Une très belle table centrale en Amboyna doré parcellaire de George IV attribuée à Thomas et George Seddon.
Anglais, vers 1830.
La table est en Amboyna finement figuré avec un plateau circulaire basculant au-dessus d'une colonne triforme avec des supports à volutes dorés à la feuille. Il repose sur un socle conforme, avec des pieds sculptés de feuillages et des roulettes dissimulées.

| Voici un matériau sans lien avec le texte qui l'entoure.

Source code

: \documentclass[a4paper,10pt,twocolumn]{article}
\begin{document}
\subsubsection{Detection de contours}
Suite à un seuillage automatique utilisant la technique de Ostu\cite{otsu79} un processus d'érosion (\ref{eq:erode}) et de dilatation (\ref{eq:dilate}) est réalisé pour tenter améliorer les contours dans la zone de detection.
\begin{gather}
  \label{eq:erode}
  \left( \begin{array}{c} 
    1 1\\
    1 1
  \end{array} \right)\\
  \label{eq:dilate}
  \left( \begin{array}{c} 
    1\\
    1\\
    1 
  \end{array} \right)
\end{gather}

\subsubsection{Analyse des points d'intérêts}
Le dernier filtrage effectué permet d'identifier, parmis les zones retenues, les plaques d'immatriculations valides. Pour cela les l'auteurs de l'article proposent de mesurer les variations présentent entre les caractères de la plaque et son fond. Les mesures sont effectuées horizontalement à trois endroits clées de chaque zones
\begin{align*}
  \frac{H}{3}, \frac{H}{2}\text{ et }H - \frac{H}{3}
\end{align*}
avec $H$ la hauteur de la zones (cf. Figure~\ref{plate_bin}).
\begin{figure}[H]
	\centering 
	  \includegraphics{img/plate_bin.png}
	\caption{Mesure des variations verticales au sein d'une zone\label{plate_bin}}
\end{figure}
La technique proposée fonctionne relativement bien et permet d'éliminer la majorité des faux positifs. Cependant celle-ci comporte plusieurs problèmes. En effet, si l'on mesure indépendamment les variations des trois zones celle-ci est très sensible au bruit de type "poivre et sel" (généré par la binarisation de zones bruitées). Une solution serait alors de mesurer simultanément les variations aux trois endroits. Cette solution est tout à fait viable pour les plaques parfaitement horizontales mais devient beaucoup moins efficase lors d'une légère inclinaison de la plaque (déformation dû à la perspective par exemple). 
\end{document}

George Seddon était le huitième enfant de John Seddon de Blakelea, Lancashire. Son père l'a mis en apprentissage chez George Clemaphon de Cripplegate pour apprendre l'ébénisterie. Il est devenu un maître ébéniste. (Il était maître de la compagnie des menuisiers en 1795).
Au début des années 1750, il a suffisamment de succès pour acquérir London House, Aldersgate Street. Il se composait de vastes ateliers, où les meubles étaient fabriqués, et de salles d'exposition pour présenter les produits finis. London House était autrefois un palais des évêques de Londres. Les salles d'apparat lambrissées étaient idéales pour exposer des meubles à la mode, et la chapelle et la bibliothèque constituaient des ateliers pratiques. Lorsque Seddon s'est marié, il a transformé la maison du jardin et l'infirmerie en maison familiale. Seddon était le plus grand fabricant de meubles de son époque. Son magasin de meubles couvrait un site de deux acres dans la rue Aldersgate.
Son atelier y a été décrit par la visiteuse londonienne Sophie v. La Roche en 1786 :
"Nous nous sommes d'abord rendus chez M. Seddon, un ébéniste... Il emploie quatre cents apprentis pour tous les travaux liés à la fabrication de meubles de maison - menuisiers, sculpteurs, doreurs, miroitiers, tapissiers, gaineurs - qui moulent le bronze en de gracieux modèles - et serruriers. Tous ces éléments sont logés dans un bâtiment comportant six ailes. Au sous-sol, des miroirs sont coulés et coupés. Un autre département ne contient rien d'autre que des chaises, des canapés et des tabourets de toutes sortes, certains tout simples, d'autres exquisément sculptés et faits de toutes sortes de bois, et une grande pièce est remplie de tous les articles finis de cette ligne, tandis que d'autres sont occupés par des tables à écrire, des armoires, des commodes, des bureaux à la mode charmante, des coffres, grands et petits, des tables de travail et de toilette dans toutes sortes de bois et de motifs, du plus simple et du moins cher au plus élégant et au plus cher."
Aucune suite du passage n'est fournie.